We just closed The Weir in Olympia, WA.

We made de-alcoholized Guinness and it was AMAZING! It only takes two weeks to make to the point of serving on stage. Takes a few hours to 'cook' and bottle. You couldn't tell the
difference between it and the real thing....headed up like a real Guinness! Here's the recipe.

Faux Guinness

The thing most likely to mess up the experiment is having unsanitary equipment or
ingredients come in contact with your beer. All equipment should be soaked in a weak
cholorine bleach (unscented) solution. Usually this is 1-2 ounces per five gallons – probably a tsp. or so per gallon. Rinse afterwards in hot water and you should be fine. Your brew pot will probably be fine, since it will "cook" with the beer, but give it a good wash first. This is also the reason you boil the sugars and the water for the yeast (see below) ( I cleaned my kitchen sink REALLY well and turned my hot water heater to hot. I then used tap water and bleach to soak everything in my kitchen sink…seemed to work. I then rinsed with tap water really hot tap water (steamed coming out of tap! -)

Ingredients:

Six pack of Guinness
1 Tablespoon+11/2 Teaspoon Corn Sugar (available in brew stores)
2 Tablespoons+11/2 Teaspoon Dark Dry Malt Extract (also available in brew stores)
1 package ale yeast
1 tsp. Heading powder

Directions:

1 Tablespoon+11/2 Teaspoon Corn Sugar (available in brew stores)

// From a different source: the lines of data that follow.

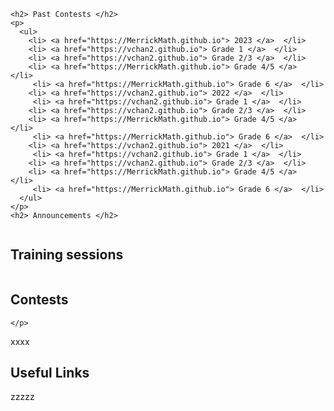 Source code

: <div class="row">
  <div class="column">
   
    <h2> Past Contests </h2>
    <p>
      <ul>
        <li> <a href="https://MerrickMath.github.io"> 2023 </a>  </li>
        <li> <a href="https://vchan2.github.io"> Grade 1 </a>  </li>
        <li> <a href="https://vchan2.github.io"> Grade 2/3 </a>  </li>
        <li> <a href="https://MerrickMath.github.io"> Grade 4/5 </a>  </li>
         <li> <a href="https://MerrickMath.github.io"> Grade 6 </a>  </li>
        <li> <a href="https://vchan2.github.io"> 2022 </a>  </li>
         <li> <a href="https://vchan2.github.io"> Grade 1 </a>  </li>
        <li> <a href="https://vchan2.github.io"> Grade 2/3 </a>  </li>
        <li> <a href="https://MerrickMath.github.io"> Grade 4/5 </a>  </li>
         <li> <a href="https://MerrickMath.github.io"> Grade 6 </a>  </li>
        <li> <a href="https://vchan2.github.io"> 2021 </a>  </li>
         <li> <a href="https://vchan2.github.io"> Grade 1 </a>  </li>
        <li> <a href="https://vchan2.github.io"> Grade 2/3 </a>  </li>
        <li> <a href="https://MerrickMath.github.io"> Grade 4/5 </a>  </li>
         <li> <a href="https://MerrickMath.github.io"> Grade 6 </a>  </li>
      </ul> 
    </p>
    <h2> Announcements </h2>
  </div>
  <div class="column">
    <h2> Training sessions </h2>
    <p>
      
    
  </div>
  <div class="column">
    <h2> Contests </h2><p>
     
    </p>
</div></div>

<div class="row">
 <div class="column">
    xxxx
</div>

<div class="row">
 <div class="column">
    <h2> Useful Links </h2>
  zzzzz
</div></div>
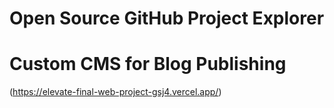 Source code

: # Open Source GitHub Project Explorer
# Custom CMS for Blog Publishing
(https://elevate-final-web-project-gsj4.vercel.app/)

2 Tablespoons+11/2 Teaspoon Dark Dry Malt Extract (also available in brew stores)

These are sugars that will give the yeast food with which to produce the carbonation you
want. I have some of each if you need some. Which is better is a matter of preference (or
snobbery - I like extract for philosophical reasons, but can't really taste any difference.)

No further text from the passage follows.